Comme il est coutume, les juges du Conseil constitutionnel ont motivé leur décision. Ce, suite à la requête introduite par les députés Mouhamed Ayib Salim Daffé et Cie aux fins de faire «déclarer contraire à la Constitution la loi n° 4/2024 adoptée par l’Assemblée nationale en sa séance du 5 février 2024 portant dérogation aux dispositions de l’article 31 de la Constitution», d’ordonner la poursuite du processus électoral et « d’ajuster, si besoin, la date de l’élection présidentielle pour tenir compte des jours de campagne perdus».

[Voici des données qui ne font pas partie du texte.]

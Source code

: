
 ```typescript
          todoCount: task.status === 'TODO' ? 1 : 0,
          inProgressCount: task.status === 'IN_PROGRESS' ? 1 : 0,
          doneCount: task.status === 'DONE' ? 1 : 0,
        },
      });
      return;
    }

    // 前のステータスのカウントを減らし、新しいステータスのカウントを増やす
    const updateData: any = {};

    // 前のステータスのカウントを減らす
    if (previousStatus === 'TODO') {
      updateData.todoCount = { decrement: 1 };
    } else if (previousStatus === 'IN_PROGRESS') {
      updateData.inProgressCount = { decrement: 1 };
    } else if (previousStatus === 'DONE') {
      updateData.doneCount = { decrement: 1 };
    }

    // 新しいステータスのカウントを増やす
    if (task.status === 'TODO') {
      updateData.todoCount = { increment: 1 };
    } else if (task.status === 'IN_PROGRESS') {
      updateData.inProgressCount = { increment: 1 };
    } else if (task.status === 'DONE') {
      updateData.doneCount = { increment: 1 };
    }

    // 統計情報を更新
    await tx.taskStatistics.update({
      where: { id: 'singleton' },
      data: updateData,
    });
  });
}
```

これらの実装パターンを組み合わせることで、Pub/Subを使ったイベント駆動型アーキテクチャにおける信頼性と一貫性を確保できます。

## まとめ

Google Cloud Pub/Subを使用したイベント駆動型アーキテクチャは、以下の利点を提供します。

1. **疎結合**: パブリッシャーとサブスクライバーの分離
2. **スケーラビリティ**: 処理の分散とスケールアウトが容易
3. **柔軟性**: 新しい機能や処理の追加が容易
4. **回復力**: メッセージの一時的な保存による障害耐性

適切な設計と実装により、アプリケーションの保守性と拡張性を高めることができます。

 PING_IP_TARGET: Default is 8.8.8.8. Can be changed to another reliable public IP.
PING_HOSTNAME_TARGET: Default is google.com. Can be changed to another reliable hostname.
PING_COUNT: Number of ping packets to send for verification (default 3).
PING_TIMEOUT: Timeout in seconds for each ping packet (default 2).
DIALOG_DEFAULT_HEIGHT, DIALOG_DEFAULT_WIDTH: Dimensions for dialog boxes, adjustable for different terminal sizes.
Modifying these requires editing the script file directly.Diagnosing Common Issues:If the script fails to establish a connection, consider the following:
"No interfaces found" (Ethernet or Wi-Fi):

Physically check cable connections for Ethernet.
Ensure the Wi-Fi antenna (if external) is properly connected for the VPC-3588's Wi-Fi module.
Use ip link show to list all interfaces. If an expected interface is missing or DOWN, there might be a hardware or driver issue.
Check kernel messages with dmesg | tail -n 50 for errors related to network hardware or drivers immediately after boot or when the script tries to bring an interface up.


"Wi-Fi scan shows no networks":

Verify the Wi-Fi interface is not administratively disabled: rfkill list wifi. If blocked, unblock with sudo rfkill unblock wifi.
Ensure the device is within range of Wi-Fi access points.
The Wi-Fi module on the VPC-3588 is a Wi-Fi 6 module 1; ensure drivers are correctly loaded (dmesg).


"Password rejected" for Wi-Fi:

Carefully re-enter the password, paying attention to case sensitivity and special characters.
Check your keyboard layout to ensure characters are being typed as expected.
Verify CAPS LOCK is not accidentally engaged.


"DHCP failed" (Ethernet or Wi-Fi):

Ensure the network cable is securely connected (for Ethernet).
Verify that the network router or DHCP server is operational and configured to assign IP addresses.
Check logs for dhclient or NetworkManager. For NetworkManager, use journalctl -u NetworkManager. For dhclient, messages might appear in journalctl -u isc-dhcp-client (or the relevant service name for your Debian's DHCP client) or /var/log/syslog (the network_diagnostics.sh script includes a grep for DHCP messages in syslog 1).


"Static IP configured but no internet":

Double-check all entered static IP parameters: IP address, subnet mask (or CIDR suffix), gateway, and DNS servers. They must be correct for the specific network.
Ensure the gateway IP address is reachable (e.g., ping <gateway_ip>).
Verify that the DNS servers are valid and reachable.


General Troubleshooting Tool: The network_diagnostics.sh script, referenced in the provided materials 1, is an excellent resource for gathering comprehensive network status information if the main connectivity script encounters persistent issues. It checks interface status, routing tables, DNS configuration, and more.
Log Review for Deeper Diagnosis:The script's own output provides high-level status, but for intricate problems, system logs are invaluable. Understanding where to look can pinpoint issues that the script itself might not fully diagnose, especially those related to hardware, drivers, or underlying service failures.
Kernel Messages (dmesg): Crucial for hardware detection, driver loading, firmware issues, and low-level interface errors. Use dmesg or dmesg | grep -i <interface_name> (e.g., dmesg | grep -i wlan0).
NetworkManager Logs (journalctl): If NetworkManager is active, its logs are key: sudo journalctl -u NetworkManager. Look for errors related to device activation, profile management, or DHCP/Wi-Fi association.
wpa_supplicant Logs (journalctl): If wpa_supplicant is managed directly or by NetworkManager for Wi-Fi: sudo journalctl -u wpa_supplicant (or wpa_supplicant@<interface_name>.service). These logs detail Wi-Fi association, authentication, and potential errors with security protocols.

Rendant leur jugement, le président Mamadou Badio Camara et les autres membres de cette juridiction, ont fait savoir que les requérants ont soutenu que la loi attaquée est contraire à la Constitution en ce qu’elle prolonge le mandat du Président de la République de l0 mois (Ndlr : 15 décembre 2024, nouvelle date fixée par l’Assemblée nationale). Ils ont ajouté que considérant que l’article 103 de la Constitution dispose que la durée du mandat du Président de la République ne peut faire l’objet de révision. «Que ce texte consacre l’intangibilité de la durée de 5 ans du mandat prévue à l’article 27 de la Constitution », mentionnent-ils.
Ce faisant, les sages ont retenu, ce jeudi 15 février : «la juridiction constitutionnelle a déjà décidé, d’une part, que la durée du mandat du Président de la République ne peut être réduite ou allongée au gré des circonstances politiques, quel que soit l’objectif poursuivi ; que le mandat du Président de la République ne peut être prorogé en vertu des dispositions de l’article 103 précité ; que la date de l’élection ne peut être reportée au-delà de la durée du mandat ; que d’autre part, la loi attaquée introduite dans la constitution des dispositions dont le caractère temporaire et personnel est incompatible avec le caractère permanent et général d’une disposition constitution ».
Ils ont rappelé ainsi que le Président de la République ne dispose pas du pouvoir de reporter ou d’annuler le scrutin. Arguant que la loi portant dérogation aux dispositions de l’article 31 de la Constitution, adoptée sous le n° 4/2024 par l’Assemblée nationale en sa séance du 5 février 2024, est déclarée contraire à la Constitution. En conséquence, ont-ils prononcé, le décret attaqué n° 2024-106 du 03 février 2024 portant abrogation du décret convoquant le corps électoral, pris sur le fondement de la proposition de loi notifiée au Chef de l’État, manque de base légale et encourt l’annulation.
Le 3 février dernier, Macky Sall avait déclaré : «Alors que s’annonce l’élection présidentielle du 25 février 2024, notre pays est confronté, depuis quelques jours, à un différend entre l’Assemblée nationale et le Conseil constitutionnel, en conflit ouvert sur fond d’une supposée affaire de corruption de juges. En conséquence, compte tenu des délibérations en cours à l’Assemblée nationale réunie en procédure d’urgence, et sans préjuger du vote des députés, j’ai signé le décret n° 2024-106 du 3 février 2024 abrogeant le décret n° 2023-2283 du 29 novembre 2023 portant convocation du corps électoral ».
Finalement, le Conseil constitutionnel a décidé autrement.